* WHAT TO DO
Begin at the line containing "Azure 포털을 통해" in the entries below and end at the line containing "WordPress 멀티 사이트에는"; transcribe that range exactly and nothing outside it.

* SOURCE RECORDS
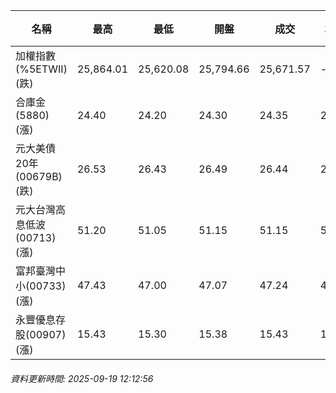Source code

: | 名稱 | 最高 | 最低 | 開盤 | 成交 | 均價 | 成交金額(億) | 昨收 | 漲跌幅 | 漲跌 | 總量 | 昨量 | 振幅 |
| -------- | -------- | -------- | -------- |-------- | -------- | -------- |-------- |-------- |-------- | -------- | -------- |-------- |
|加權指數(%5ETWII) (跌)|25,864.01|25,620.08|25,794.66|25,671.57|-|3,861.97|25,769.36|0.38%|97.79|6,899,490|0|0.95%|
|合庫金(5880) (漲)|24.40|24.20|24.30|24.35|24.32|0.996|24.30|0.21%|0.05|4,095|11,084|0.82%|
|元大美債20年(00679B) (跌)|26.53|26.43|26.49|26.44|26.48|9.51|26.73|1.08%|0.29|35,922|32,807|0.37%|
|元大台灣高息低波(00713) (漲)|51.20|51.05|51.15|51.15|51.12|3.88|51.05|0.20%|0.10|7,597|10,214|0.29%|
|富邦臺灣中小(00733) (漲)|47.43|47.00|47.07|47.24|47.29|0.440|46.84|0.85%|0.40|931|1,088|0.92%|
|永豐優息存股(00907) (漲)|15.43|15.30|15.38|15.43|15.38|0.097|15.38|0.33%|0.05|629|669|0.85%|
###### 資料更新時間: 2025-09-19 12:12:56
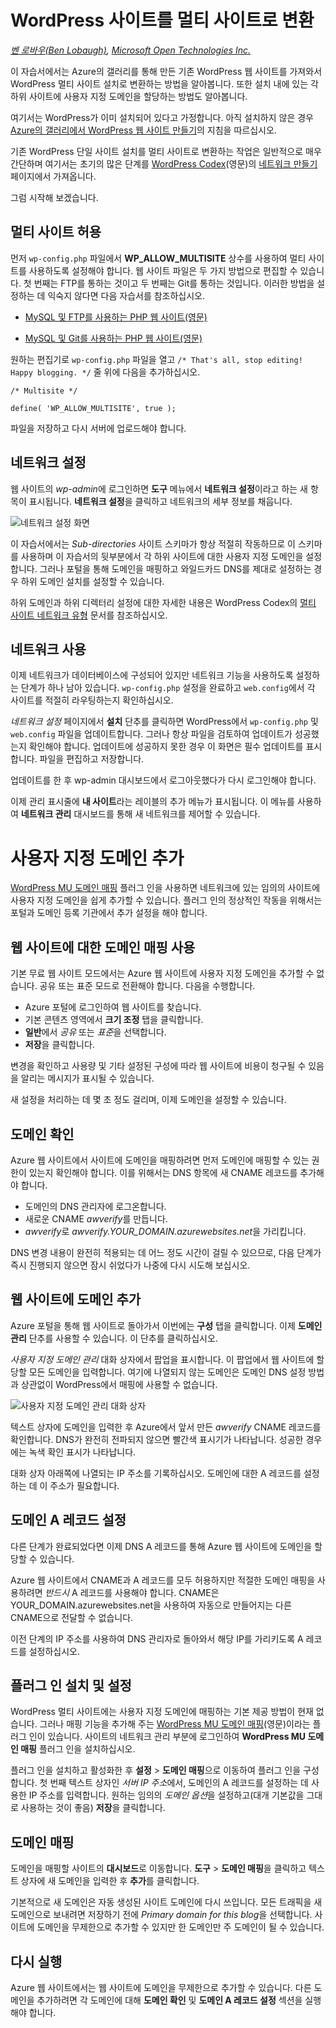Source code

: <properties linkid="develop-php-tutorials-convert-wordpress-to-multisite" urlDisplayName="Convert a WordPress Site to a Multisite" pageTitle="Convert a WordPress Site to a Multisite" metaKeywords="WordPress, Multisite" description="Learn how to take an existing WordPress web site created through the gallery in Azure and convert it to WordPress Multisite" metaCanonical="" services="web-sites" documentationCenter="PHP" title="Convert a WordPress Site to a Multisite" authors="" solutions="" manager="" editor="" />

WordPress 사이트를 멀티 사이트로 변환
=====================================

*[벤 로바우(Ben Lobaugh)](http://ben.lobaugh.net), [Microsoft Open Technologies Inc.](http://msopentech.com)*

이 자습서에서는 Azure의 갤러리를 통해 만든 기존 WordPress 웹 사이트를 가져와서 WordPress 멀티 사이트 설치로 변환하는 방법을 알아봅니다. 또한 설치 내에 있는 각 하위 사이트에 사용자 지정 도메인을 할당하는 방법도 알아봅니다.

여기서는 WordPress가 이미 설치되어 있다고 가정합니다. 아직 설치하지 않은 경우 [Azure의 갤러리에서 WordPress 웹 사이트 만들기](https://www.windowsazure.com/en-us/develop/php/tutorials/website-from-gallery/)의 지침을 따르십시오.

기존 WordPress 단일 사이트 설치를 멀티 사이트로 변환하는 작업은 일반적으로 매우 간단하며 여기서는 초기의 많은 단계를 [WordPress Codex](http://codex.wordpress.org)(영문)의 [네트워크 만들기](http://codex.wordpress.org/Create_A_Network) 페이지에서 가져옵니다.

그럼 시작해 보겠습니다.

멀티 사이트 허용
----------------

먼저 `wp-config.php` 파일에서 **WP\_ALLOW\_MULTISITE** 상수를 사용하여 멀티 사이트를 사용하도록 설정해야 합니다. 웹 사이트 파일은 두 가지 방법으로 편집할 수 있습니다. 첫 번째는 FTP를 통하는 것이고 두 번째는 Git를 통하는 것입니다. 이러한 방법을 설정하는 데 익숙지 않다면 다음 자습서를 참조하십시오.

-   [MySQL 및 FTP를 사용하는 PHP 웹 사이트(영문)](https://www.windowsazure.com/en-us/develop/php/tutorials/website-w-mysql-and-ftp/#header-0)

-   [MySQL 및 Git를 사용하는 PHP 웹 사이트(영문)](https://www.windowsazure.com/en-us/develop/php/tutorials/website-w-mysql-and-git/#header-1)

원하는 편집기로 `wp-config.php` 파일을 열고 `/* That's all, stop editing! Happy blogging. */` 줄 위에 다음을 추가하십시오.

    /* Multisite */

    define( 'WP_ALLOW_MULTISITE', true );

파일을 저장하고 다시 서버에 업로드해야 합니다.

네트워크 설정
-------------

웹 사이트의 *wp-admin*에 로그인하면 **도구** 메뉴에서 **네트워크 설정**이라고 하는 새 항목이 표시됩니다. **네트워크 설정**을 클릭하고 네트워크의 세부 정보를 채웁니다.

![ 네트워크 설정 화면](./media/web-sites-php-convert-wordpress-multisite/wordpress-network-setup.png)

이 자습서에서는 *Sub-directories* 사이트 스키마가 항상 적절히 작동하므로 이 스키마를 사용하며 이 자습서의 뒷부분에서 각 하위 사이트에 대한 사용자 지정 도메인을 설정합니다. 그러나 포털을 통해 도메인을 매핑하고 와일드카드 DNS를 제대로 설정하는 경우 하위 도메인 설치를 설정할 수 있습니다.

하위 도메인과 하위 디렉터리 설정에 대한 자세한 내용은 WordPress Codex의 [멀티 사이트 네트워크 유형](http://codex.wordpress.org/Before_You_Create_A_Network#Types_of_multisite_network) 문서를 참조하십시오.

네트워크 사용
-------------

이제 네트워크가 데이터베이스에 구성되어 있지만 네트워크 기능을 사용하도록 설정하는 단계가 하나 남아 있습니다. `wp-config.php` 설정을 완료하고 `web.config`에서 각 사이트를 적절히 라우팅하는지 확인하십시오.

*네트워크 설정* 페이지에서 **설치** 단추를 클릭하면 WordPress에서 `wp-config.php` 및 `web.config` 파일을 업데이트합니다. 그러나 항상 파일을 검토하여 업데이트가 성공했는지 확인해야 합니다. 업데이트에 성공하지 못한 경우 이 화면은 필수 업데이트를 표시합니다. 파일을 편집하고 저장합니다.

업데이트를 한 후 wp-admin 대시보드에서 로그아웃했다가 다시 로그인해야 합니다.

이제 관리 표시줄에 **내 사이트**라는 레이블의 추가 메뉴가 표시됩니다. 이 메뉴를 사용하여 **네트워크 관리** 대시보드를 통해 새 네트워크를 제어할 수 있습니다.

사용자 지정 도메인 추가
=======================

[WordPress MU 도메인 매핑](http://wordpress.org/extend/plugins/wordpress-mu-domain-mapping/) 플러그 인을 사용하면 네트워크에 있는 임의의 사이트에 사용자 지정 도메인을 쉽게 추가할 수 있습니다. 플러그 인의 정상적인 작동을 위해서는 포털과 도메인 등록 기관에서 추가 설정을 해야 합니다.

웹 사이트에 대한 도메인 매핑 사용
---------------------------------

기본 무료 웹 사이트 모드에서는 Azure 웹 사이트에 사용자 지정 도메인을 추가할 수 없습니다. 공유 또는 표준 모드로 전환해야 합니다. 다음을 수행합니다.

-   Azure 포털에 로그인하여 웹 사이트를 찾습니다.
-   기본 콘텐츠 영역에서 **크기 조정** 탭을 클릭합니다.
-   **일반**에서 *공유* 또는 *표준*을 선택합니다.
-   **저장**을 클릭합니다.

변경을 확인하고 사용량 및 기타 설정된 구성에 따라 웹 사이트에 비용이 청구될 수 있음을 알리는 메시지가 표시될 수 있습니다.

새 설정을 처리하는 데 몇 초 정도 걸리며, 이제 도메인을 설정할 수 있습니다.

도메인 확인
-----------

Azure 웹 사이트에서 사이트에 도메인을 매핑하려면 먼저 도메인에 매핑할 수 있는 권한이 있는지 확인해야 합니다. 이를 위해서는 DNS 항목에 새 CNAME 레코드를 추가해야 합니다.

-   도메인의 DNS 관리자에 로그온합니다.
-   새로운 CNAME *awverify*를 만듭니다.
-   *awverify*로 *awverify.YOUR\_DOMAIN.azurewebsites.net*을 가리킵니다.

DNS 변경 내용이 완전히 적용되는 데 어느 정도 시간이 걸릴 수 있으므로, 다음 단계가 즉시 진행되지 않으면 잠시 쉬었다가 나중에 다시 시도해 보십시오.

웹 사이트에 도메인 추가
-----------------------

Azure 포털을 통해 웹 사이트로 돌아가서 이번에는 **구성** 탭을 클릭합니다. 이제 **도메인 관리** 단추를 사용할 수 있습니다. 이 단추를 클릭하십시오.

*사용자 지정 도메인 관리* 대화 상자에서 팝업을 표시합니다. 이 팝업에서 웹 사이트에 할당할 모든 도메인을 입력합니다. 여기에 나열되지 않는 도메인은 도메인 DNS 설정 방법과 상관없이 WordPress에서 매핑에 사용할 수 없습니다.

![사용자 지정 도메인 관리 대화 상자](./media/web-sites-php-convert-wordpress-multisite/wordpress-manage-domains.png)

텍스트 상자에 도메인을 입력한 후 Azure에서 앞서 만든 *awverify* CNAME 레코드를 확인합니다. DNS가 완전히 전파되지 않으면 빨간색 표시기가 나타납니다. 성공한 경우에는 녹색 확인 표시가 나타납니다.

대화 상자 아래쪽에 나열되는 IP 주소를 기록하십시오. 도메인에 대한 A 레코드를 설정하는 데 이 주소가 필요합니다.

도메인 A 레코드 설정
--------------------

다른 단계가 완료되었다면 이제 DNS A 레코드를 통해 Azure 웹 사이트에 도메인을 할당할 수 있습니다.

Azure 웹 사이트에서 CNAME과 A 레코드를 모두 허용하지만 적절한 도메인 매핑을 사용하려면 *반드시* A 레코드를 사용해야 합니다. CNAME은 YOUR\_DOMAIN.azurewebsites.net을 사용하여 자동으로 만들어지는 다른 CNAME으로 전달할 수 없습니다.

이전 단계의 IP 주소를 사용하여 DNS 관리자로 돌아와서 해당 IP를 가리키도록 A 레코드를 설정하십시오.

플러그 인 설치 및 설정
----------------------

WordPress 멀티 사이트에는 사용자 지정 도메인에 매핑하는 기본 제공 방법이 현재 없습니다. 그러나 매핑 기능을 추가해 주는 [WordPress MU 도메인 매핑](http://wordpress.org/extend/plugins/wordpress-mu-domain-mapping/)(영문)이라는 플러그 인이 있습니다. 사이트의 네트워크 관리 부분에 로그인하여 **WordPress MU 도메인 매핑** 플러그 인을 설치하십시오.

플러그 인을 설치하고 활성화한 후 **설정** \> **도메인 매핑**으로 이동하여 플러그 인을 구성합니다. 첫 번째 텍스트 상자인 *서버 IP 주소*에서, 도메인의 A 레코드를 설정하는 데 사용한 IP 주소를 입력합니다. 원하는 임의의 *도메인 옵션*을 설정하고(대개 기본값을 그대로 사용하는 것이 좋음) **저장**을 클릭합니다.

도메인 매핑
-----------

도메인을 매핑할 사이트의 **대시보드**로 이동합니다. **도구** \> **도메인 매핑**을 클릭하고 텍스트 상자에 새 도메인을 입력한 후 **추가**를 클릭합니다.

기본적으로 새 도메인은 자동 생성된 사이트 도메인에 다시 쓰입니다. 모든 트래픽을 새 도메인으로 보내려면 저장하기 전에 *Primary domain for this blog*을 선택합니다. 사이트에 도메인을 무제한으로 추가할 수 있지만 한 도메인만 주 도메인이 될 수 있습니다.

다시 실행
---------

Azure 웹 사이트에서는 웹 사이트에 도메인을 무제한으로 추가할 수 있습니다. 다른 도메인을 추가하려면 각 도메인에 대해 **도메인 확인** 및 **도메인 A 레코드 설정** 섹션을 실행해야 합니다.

* ANSWER AREA
Azure 포털을 통해 웹 사이트로 돌아가서 이번에는 **구성** 탭을 클릭합니다. 이제 **도메인 관리** 단추를 사용할 수 있습니다. 이 단추를 클릭하십시오.

*사용자 지정 도메인 관리* 대화 상자에서 팝업을 표시합니다. 이 팝업에서 웹 사이트에 할당할 모든 도메인을 입력합니다. 여기에 나열되지 않는 도메인은 도메인 DNS 설정 방법과 상관없이 WordPress에서 매핑에 사용할 수 없습니다.

![사용자 지정 도메인 관리 대화 상자](./media/web-sites-php-convert-wordpress-multisite/wordpress-manage-domains.png)

텍스트 상자에 도메인을 입력한 후 Azure에서 앞서 만든 *awverify* CNAME 레코드를 확인합니다. DNS가 완전히 전파되지 않으면 빨간색 표시기가 나타납니다. 성공한 경우에는 녹색 확인 표시가 나타납니다.

대화 상자 아래쪽에 나열되는 IP 주소를 기록하십시오. 도메인에 대한 A 레코드를 설정하는 데 이 주소가 필요합니다.

도메인 A 레코드 설정
--------------------

다른 단계가 완료되었다면 이제 DNS A 레코드를 통해 Azure 웹 사이트에 도메인을 할당할 수 있습니다.

Azure 웹 사이트에서 CNAME과 A 레코드를 모두 허용하지만 적절한 도메인 매핑을 사용하려면 *반드시* A 레코드를 사용해야 합니다. CNAME은 YOUR\_DOMAIN.azurewebsites.net을 사용하여 자동으로 만들어지는 다른 CNAME으로 전달할 수 없습니다.

이전 단계의 IP 주소를 사용하여 DNS 관리자로 돌아와서 해당 IP를 가리키도록 A 레코드를 설정하십시오.

플러그 인 설치 및 설정
----------------------

WordPress 멀티 사이트에는 사용자 지정 도메인에 매핑하는 기본 제공 방법이 현재 없습니다. 그러나 매핑 기능을 추가해 주는 [WordPress MU 도메인 매핑](http://wordpress.org/extend/plugins/wordpress-mu-domain-mapping/)(영문)이라는 플러그 인이 있습니다. 사이트의 네트워크 관리 부분에 로그인하여 **WordPress MU 도메인 매핑** 플러그 인을 설치하십시오.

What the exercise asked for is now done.